Data extract START

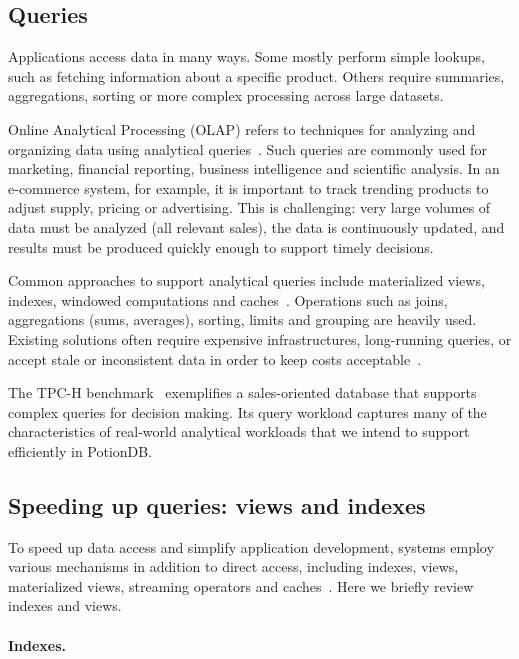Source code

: \subsection{Queries}

Applications access data in many ways. Some mostly perform simple lookups, such
as fetching information about a specific product. Others require summaries,
aggregations, sorting or more complex processing across large datasets.

Online Analytical Processing (OLAP) refers to techniques for analyzing and
organizing data using analytical queries~\cite{olap,olap2}. Such queries are
commonly used for marketing, financial reporting, business intelligence and
scientific analysis. In an e-commerce system, for example, it is important to
track trending products to adjust supply, pricing or advertising. This is
challenging: very large volumes of data must be analyzed (all relevant sales),
the data is continuously updated, and results must be produced quickly enough to
support timely decisions.

Common approaches to support analytical queries include materialized views,
indexes, windowed computations and caches~\cite{olap,olap2,dbtoaster,analyticdb}.
Operations such as joins, aggregations (sums, averages), sorting, limits and
grouping are heavily used. Existing solutions often require expensive
infrastructures, long-running queries, or accept stale or inconsistent data in
order to keep costs acceptable~\cite{analyticdb,dbtoaster,sioulas2023real}.

The TPC-H benchmark~\cite{tpch,dbtoaster,analyticdb} exemplifies a sales-oriented
database that supports complex queries for decision making. Its query workload
captures many of the characteristics of real-world analytical workloads that we
intend to support efficiently in PotionDB.

\subsection{Speeding up queries: views and indexes}

To speed up data access and simplify application development, systems employ
various mechanisms in addition to direct access, including indexes, views,
materialized views, streaming operators and caches~\cite{silberschatz2005database,olap,dbtoaster,analyticdb}.
Here we briefly review indexes and views.

\paragraph{Indexes.}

Data extract END

Out of the listing above, reproduce exactly the lines from the one with "Common approaches to" up to and including the one with "intend to support efficiently in PotionDB.".

Exercise response -
Common approaches to support analytical queries include materialized views,
indexes, windowed computations and caches~\cite{olap,olap2,dbtoaster,analyticdb}.
Operations such as joins, aggregations (sums, averages), sorting, limits and
grouping are heavily used. Existing solutions often require expensive
infrastructures, long-running queries, or accept stale or inconsistent data in
order to keep costs acceptable~\cite{analyticdb,dbtoaster,sioulas2023real}.

The TPC-H benchmark~\cite{tpch,dbtoaster,analyticdb} exemplifies a sales-oriented
database that supports complex queries for decision making. Its query workload
captures many of the characteristics of real-world analytical workloads that we
intend to support efficiently in PotionDB.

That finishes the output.